Wearing sombreros in Mexico

Fiesta time in Mehico!

What led you to volunteer abroad? What did your time abroad teach you?

I had just completed University, and sought to gain valuable life experience for my future. It confirmed that I loved teaching and working with children, which helped me with my teacher training application back in Scotland. Furthermore, I was able to develop a strong understanding of the Spanish language, and learn from other people's cultures.

Why did you choose a teaching placement?

I wanted to gain teaching experience, as I was considering applying for teacher training at University for 2015.

What was your favorite part about volunteering in Mexico?

It wasn't too far to visit historical sites, such as Chichen Itza and Cenotes.

What makes IVHQ’s program in Mexico unique in your mind?

Most people go to countries in Africa and Asia to volunteer. This programme was unique as it combined aspects of both developed and developing life (e.g. Merida as a city is quite developed and you can encounter aspects of globalization such as McDonalds and Starbucks). Yet, at the same time, a trip into the suburbs of the city where the school was, you were able to witness everyday struggles and poverty. Teaching English at the school helped me realize how lucky I am, as many students came from different backgrounds (Salvation Army, Orphanages etc.) while some students came from normal families, which was in many ways unique as well.

How would you rate the support you received from the staff in Mexico? 

Very well - Miguel Ceron was a great family host.

What was one thing that surprised you about the program that you wish would have turned out differently?

I learned Spanish on my own, which was good, however I would have learned quicker if I would have taken the lessons.
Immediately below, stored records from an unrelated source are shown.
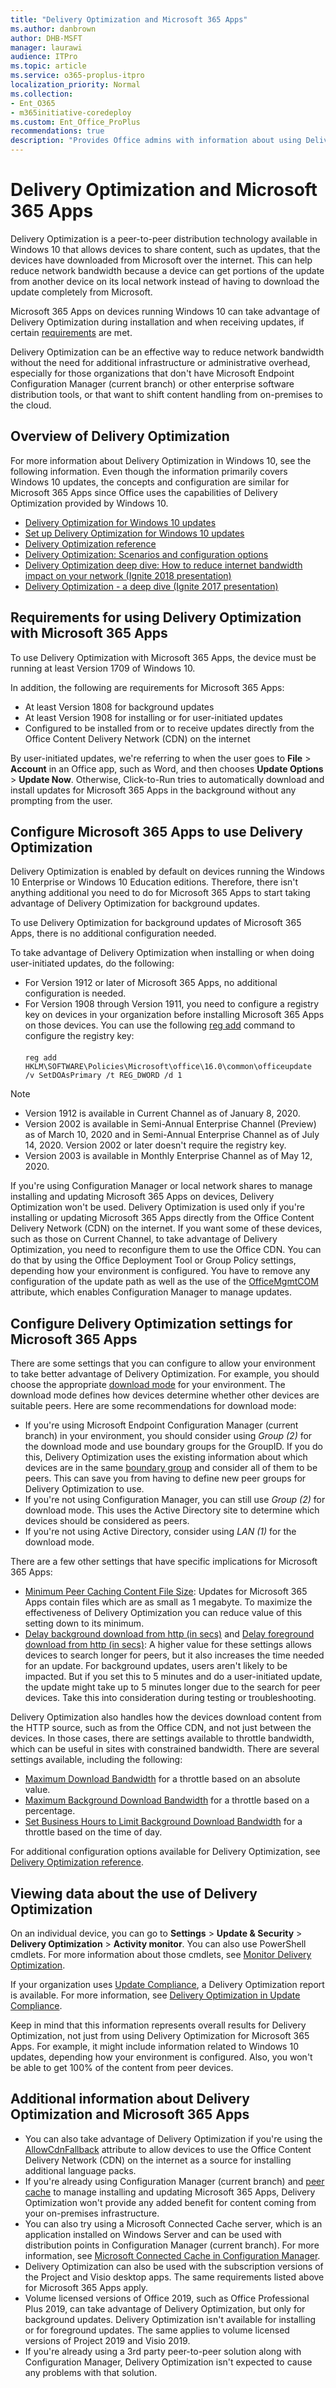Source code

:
 ```yaml
---
title: "Delivery Optimization and Microsoft 365 Apps"
ms.author: danbrown
author: DHB-MSFT
manager: laurawi
audience: ITPro
ms.topic: article
ms.service: o365-proplus-itpro
localization_priority: Normal
ms.collection: 
- Ent_O365
- m365initiative-coredeploy
ms.custom: Ent_Office_ProPlus
recommendations: true
description: "Provides Office admins with information about using Delivery Optimization to reduce network bandwidth when installing or updating Microsoft 365 Apps."
---
```


# Delivery Optimization and Microsoft 365 Apps

Delivery Optimization is a peer-to-peer distribution technology available in Windows 10 that allows devices to share content, such as updates, that the devices have downloaded from Microsoft over the internet. This can help reduce network bandwidth because a device can get portions of the update from another device on its local network instead of having to download the update completely from Microsoft.

Microsoft 365 Apps on devices running Windows 10 can take advantage of Delivery Optimization during installation and when receiving updates, if certain [requirements](#requirements-for-using-delivery-optimization-with-microsoft-365-apps) are met.

Delivery Optimization can be an effective way to reduce network bandwidth without the need for additional infrastructure or administrative overhead, especially for those organizations that don't have Microsoft Endpoint Configuration Manager (current branch) or other enterprise software distribution tools, or that want to shift content handling from on-premises to the cloud.

## Overview of Delivery Optimization

For more information about Delivery Optimization in Windows 10, see the following information. Even though the information primarily covers Windows 10 updates, the concepts and configuration are similar for Microsoft 365 Apps since Office uses the capabilities of Delivery Optimization provided by Windows 10.

- [Delivery Optimization for Windows 10 updates](/windows/deployment/update/waas-delivery-optimization)
- [Set up Delivery Optimization for Windows 10 updates](/windows/deployment/update/waas-delivery-optimization-setup)
- [Delivery Optimization reference](/windows/deployment/update/waas-delivery-optimization-reference)
- [Delivery Optimization: Scenarios and configuration options](https://techcommunity.microsoft.com/t5/Windows-IT-Pro-Blog/Delivery-Optimization-Scenarios-and-configuration-options/ba-p/280195)
- [Delivery Optimization deep dive: How to reduce internet bandwidth impact on your network (Ignite 2018 presentation)](https://www.youtube.com/watch?v=o0C2j7msdCE)
- [Delivery Optimization - a deep dive (Ignite 2017 presentation)](https://channel9.msdn.com/Events/Ignite/Microsoft-Ignite-Orlando-2017/BRK2048)


## Requirements for using Delivery Optimization with Microsoft 365 Apps

To use Delivery Optimization with Microsoft 365 Apps, the device must be running at least Version 1709 of Windows 10.

In addition, the following are requirements for Microsoft 365 Apps:

- At least Version 1808 for background updates
- At least Version 1908 for installing or for user-initiated updates
- Configured to be installed from or to receive updates directly from the Office Content Delivery Network (CDN) on the internet

By user-initiated updates, we're referring to when the user goes to **File** > **Account** in an Office app, such as Word, and then chooses **Update Options** > **Update Now**. Otherwise, Click-to-Run tries to automatically download and install updates for Microsoft 365 Apps in the background without any prompting from the user.


## Configure Microsoft 365 Apps to use Delivery Optimization

Delivery Optimization is enabled by default on devices running the Windows 10 Enterprise or Windows 10 Education editions. Therefore, there isn't anything additional you need to do for Microsoft 365 Apps to start taking advantage of Delivery Optimization for background updates.

To use Delivery Optimization for background updates of Microsoft 365 Apps, there is no additional configuration needed.

To take advantage of Delivery Optimization when installing or when doing user-initiated updates, do the following:
- For Version 1912 or later of Microsoft 365 Apps, no additional configuration is needed.
- For Version 1908 through Version 1911, you need to configure a registry key on devices in your organization before installing Microsoft 365 Apps on those devices. You can use the following [reg add](/windows-server/administration/windows-commands/reg-add) command to configure the registry key:  
<br/> `reg add HKLM\SOFTWARE\Policies\Microsoft\office\16.0\common\officeupdate  /v SetDOAsPrimary /t REG_DWORD /d 1`

> [!NOTE]
> - Version 1912 is available in Current Channel as of January 8, 2020.
> - Version 2002 is available in Semi-Annual Enterprise Channel (Preview) as of March 10, 2020 and in Semi-Annual Enterprise Channel as of July 14, 2020. Version 2002 or later doesn't require the registry key.
> - Version 2003 is available in Monthly Enterprise Channel as of May 12, 2020.


If you're using Configuration Manager or local network shares to manage installing and updating Microsoft 365 Apps on devices, Delivery Optimization won't be used. Delivery Optimization is used only if you're installing or updating Microsoft 365 Apps directly from the Office Content Delivery Network (CDN) on the internet. If you want some of these devices, such as those on Current Channel, to take advantage of Delivery Optimization, you need to reconfigure them to use the Office CDN. You can do that by using the Office Deployment Tool or Group Policy settings, depending how your environment is configured. You have to remove any configuration of the update path as well as the use of the [OfficeMgmtCOM](office-deployment-tool-configuration-options.md#officemgmtcom-attribute-part-of-add-element) attribute, which enables Configuration Manager to manage updates.

## Configure Delivery Optimization settings for Microsoft 365 Apps

There are some settings that you can configure to allow your environment to take better advantage of Delivery Optimization.  For example, you should choose the appropriate [download mode](/windows/deployment/update/waas-delivery-optimization-reference#download-mode) for your environment. The download mode defines how devices determine whether other devices are suitable peers. Here are some recommendations for download mode:

- If you're using Microsoft Endpoint Configuration Manager (current branch) in your environment, you should consider using *Group (2)* for the download mode and use boundary groups for the GroupID. If you do this, Delivery Optimization uses the existing information about which devices are in the same [boundary group](/mem/configmgr/core/plan-design/hierarchy/fundamental-concepts-for-content-management#delivery-optimization) and consider all of them to be peers. This can save you from having to define new peer groups for Delivery Optimization to use.
- If you're not using Configuration Manager, you can still use *Group (2)* for download mode. This uses the Active Directory site to determine which devices should be considered as peers.
- If you're not using Active Directory, consider using *LAN (1)* for the download mode.

There are a few other settings that have specific implications for Microsoft 365 Apps:

- [Minimum Peer Caching Content File Size](/windows/deployment/update/waas-delivery-optimization-reference#minimum-peer-caching-content-file-size): Updates for Microsoft 365 Apps contain files which are as small as 1 megabyte. To maximize the effectiveness of Delivery Optimization you can reduce value of this setting down to its minimum.
- [Delay background download from http (in secs)](/windows/deployment/update/waas-delivery-optimization-reference#delay-background-download-from-http-in-secs) and [Delay foreground download from http (in secs)](/windows/deployment/update/waas-delivery-optimization-reference#delay-foreground-download-from-http-in-secs):  A higher value for these settings allows devices to search longer for peers, but it also increases the time needed for an update. For background updates, users aren't likely to be impacted. But if you set this to 5 minutes and do a user-initiated update, the update might take up to 5 minutes longer due to the search for peer devices. Take this into consideration during testing or troubleshooting.

Delivery Optimization also handles how the devices download content from the HTTP source, such as from the Office CDN, and not just between the devices. In those cases, there are settings available to throttle bandwidth, which can be useful in sites with constrained bandwidth. There are several settings available, including the following:

- [Maximum Download Bandwidth](/windows/deployment/update/waas-delivery-optimization-reference#maximum-download-bandwidth) for a throttle based on an absolute value.
- [Maximum Background Download Bandwidth](/windows/deployment/update/waas-delivery-optimization-reference#maximum-background-download-bandwidth) for a throttle based on a percentage.
- [Set Business Hours to Limit Background Download Bandwidth](/windows/deployment/update/waas-delivery-optimization-reference#set-business-hours-to-limit-background-download-bandwidth) for a throttle based on the time of day.

For additional configuration options available for Delivery Optimization, see [Delivery Optimization reference](/windows/deployment/update/waas-delivery-optimization-reference).


## Viewing data about the use of Delivery Optimization

On an individual device, you can go to **Settings** > **Update & Security** > **Delivery Optimization** > **Activity monitor**. You can also use PowerShell cmdlets. For more information about those cmdlets, see [Monitor Delivery Optimization](/windows/deployment/update/waas-delivery-optimization-setup#monitor-delivery-optimization).

If your organization uses [Update Compliance](/windows/deployment/update/update-compliance-monitor), a Delivery Optimization report is available. For more information, see [Delivery Optimization in Update Compliance](/windows/deployment/update/update-compliance-delivery-optimization). 

Keep in mind that this information represents overall results for Delivery Optimization, not just from using Delivery Optimization for Microsoft 365 Apps. For example, it might include information related to Windows 10 updates, depending how your environment is configured.  Also, you won't be able to get 100% of the content from peer devices.


## Additional information about Delivery Optimization and Microsoft 365 Apps

- You can also take advantage of Delivery Optimization if you're using the [AllowCdnFallback](office-deployment-tool-configuration-options.md#allowcdnfallback-attribute-part-of-add-element) attribute to allow devices to use the Office Content Delivery Network (CDN) on the internet as a source for installing additional language packs.
- If you're already using Configuration Manager (current branch) and [peer cache](/mem/configmgr/core/plan-design/hierarchy/client-peer-cache) to manage installing and updating Microsoft 365 Apps, Delivery Optimization won't provide any added benefit for content coming from your on-premises infrastructure.
- You can also try using a Microsoft Connected Cache server, which is an application installed on Windows Server and can be used with distribution points in Configuration Manager (current branch). For more information, see [Microsoft Connected Cache in Configuration Manager](/mem/configmgr/core/plan-design/hierarchy/microsoft-connected-cache).
- Delivery Optimization can also be used with the subscription versions of the Project and Visio desktop apps. The same requirements listed above for Microsoft 365 Apps apply.
- Volume licensed versions of Office 2019, such as Office Professional Plus 2019, can take advantage of Delivery Optimization, but only for background updates. Delivery Optimization isn't available for installing or for foreground updates. The same applies to volume licensed versions of Project 2019 and Visio 2019.
- If you're already using a 3rd party peer-to-peer solution along with Configuration Manager, Delivery Optimization isn't expected to cause any problems with that solution.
Nevertheless, the lessons were more expensive than I anticipated, and the fact you could only do them in three hours blocks (3 p.m. to 6 p.m.) after a day in the boiling sun/volunteering, was not a particularly enjoyable prospect.

Describe a day in the life of a volunteer teacher in Mexico.

Wake up at 6:30 a.m. and have a cold shower. Arrive at school around 8 a.m., and teach four different classes per day. We would then prepare our lessons for the next day, come home, and immediately jump in the pool to cool down.

There was a gym round the corner which I went too in the afternoons, around three to four times per week. Skype or Whatsapp friends and family at home. Spend more time in the pool conversing with volunteers, while having cerveza. Practice Spanish in my room or occasionally watch a TV series for some home comfort. Communal Dinner with volunteers and conversations. Play cards and drink more cerveza. Bed around 11 p.m., as the sun really takes it out of you.

What was your favorite thing to do after your placement?

Cooling down in the pool and drinking beer, whilst listening to music (I'm from Scotland).

Can you explain your accommodation a little? 

Basic accommodation, shared bedroom with one other person, no air con (but a fan that was OK), one desk (two would have been better), and a communal bathroom and kitchen.

Have your experiences abroad changed your perspectives on life?

Majorly. Words can't describe it. I appreciate life so much more, I can impress people by speaking Spanish, I have a passion for working with children and Education, I understand global politics and culture better, and I feel very lucky and proud to be Scottish. Travelling abroad and discussing aspects of your own culture, makes you feel very proud of your own nationality.